But there are many examples that Belsky doesn’t cite that, I think, diminish the grandeur of the “interface layer” idea, if not directly contradict it. Like the above, these are examples that challenge the commoditization assumption, as well as the idea that design is the driver of success.

The best one that comes to mind are streaming music services. Isn’t Spotify just an “interface layer” for the music industry? Hasn’t it all but sealed the deal on the commoditization of recorded music? How many artists have said, on the record, that they have never and will never make money from digital plays, but that they see it as marketing to get people to buy concert tickets and merchandise?
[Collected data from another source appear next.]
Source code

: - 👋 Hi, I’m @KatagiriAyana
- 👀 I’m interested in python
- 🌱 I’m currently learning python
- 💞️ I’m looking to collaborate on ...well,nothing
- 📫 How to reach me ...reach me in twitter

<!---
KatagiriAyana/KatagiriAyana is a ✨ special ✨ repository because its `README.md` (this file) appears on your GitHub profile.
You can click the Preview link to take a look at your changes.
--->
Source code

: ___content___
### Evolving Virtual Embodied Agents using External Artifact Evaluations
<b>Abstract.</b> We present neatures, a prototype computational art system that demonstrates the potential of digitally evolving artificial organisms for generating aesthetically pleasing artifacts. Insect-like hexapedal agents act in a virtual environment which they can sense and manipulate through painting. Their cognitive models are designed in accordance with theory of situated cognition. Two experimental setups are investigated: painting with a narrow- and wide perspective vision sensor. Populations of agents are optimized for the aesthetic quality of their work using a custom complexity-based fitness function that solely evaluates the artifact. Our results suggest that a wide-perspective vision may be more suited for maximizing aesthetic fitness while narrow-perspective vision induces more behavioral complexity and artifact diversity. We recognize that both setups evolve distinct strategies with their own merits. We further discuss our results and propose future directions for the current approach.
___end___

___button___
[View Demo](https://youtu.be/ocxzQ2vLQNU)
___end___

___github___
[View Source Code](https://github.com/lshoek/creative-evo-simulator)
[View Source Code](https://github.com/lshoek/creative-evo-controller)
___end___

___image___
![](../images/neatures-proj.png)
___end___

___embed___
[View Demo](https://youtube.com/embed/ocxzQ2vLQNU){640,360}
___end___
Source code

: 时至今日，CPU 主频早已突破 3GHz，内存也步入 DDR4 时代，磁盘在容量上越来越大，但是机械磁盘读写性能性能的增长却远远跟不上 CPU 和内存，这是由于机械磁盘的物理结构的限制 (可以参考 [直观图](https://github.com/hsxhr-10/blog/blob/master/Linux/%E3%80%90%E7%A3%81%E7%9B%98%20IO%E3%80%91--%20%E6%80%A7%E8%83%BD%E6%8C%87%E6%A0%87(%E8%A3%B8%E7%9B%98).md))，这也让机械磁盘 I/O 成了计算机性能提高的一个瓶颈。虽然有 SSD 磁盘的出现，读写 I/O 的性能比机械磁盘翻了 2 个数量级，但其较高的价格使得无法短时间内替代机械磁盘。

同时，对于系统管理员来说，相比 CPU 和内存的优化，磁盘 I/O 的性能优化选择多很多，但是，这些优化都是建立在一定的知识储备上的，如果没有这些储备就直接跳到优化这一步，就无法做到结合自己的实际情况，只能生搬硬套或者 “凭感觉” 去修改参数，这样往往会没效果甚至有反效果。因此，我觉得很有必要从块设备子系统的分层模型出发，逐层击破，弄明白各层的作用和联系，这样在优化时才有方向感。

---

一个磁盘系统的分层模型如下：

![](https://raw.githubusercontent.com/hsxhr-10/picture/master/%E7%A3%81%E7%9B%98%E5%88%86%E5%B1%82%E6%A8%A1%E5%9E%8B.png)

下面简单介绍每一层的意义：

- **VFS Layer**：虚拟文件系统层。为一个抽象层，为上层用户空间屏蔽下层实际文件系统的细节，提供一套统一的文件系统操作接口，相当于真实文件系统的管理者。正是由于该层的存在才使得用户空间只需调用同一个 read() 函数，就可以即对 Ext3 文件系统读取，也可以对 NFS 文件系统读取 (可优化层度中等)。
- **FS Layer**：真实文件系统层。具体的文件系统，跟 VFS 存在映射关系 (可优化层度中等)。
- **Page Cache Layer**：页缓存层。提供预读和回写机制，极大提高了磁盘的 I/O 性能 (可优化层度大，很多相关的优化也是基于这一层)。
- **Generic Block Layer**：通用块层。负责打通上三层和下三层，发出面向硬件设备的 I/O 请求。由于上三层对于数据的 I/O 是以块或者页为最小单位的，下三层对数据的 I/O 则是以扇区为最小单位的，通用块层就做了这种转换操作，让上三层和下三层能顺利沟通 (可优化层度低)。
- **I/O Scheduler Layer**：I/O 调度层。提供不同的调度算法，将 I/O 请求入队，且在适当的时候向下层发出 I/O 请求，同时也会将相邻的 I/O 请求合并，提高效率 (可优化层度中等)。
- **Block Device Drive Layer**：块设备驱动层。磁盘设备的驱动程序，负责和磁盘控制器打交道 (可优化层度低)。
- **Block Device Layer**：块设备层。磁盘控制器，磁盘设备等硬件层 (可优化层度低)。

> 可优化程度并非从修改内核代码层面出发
Is this a good thing? Well, it depends upon for whom you’re asking. Is it good for record companies? Absolutely. They collect the most money on digital plays, not the artists. (Yes, sales have dropped as compared to when sales meant copies of physical media, but there are digital revenues, and the record companies get the lion’s share.) Is it good for artists? Not when compared to the way things used to be. But, it’s the way things are now, and so if an artist considers recorded music a form of marketing, then she couldn’t ask for a much better one. So maybe it is good for the artists after all. Is it good for the consumer? Maybe. On the one hand, music has never been so inexpensive. On the other, we have less control over access than we think. Part of the reason Rdio died was its catalog volatility. All of us design lovers — we who bet on the influence of what Belsky calls “the most important leaders of this new business” — cast our lots on Rdio only to learn that no, the “interface layer” that wins is not necessarily the one that gives a rip about good design. What really matters is exactly what Belsky says no longer does: business relationships and data logistics! If Rdio had been better at dealmaking, they might have survived. Time and again, I asked friends who preferred Spotify why on Earth they chose to have an aesthetic experience in such an aesthetically nightmarish “interface layer.” And they always had a good answer: Spotify has more music. That doesn’t describe a scenario where what is under the interface layer is commoditized. That describes a scenario where what is under the interface layer has the appropriate amount of leverage, and the interface layer is quickly replaceable when that leverage is leveraged. Did all those Rdio subscribers suddenly go without streaming music? No. Five minutes later, they had Spotify or Google Music accounts. And, alas, it doesn’t describe a scenario in which design wins. Spotify has certainly improved its design and user experience, but it’s still not as good as Rdio was.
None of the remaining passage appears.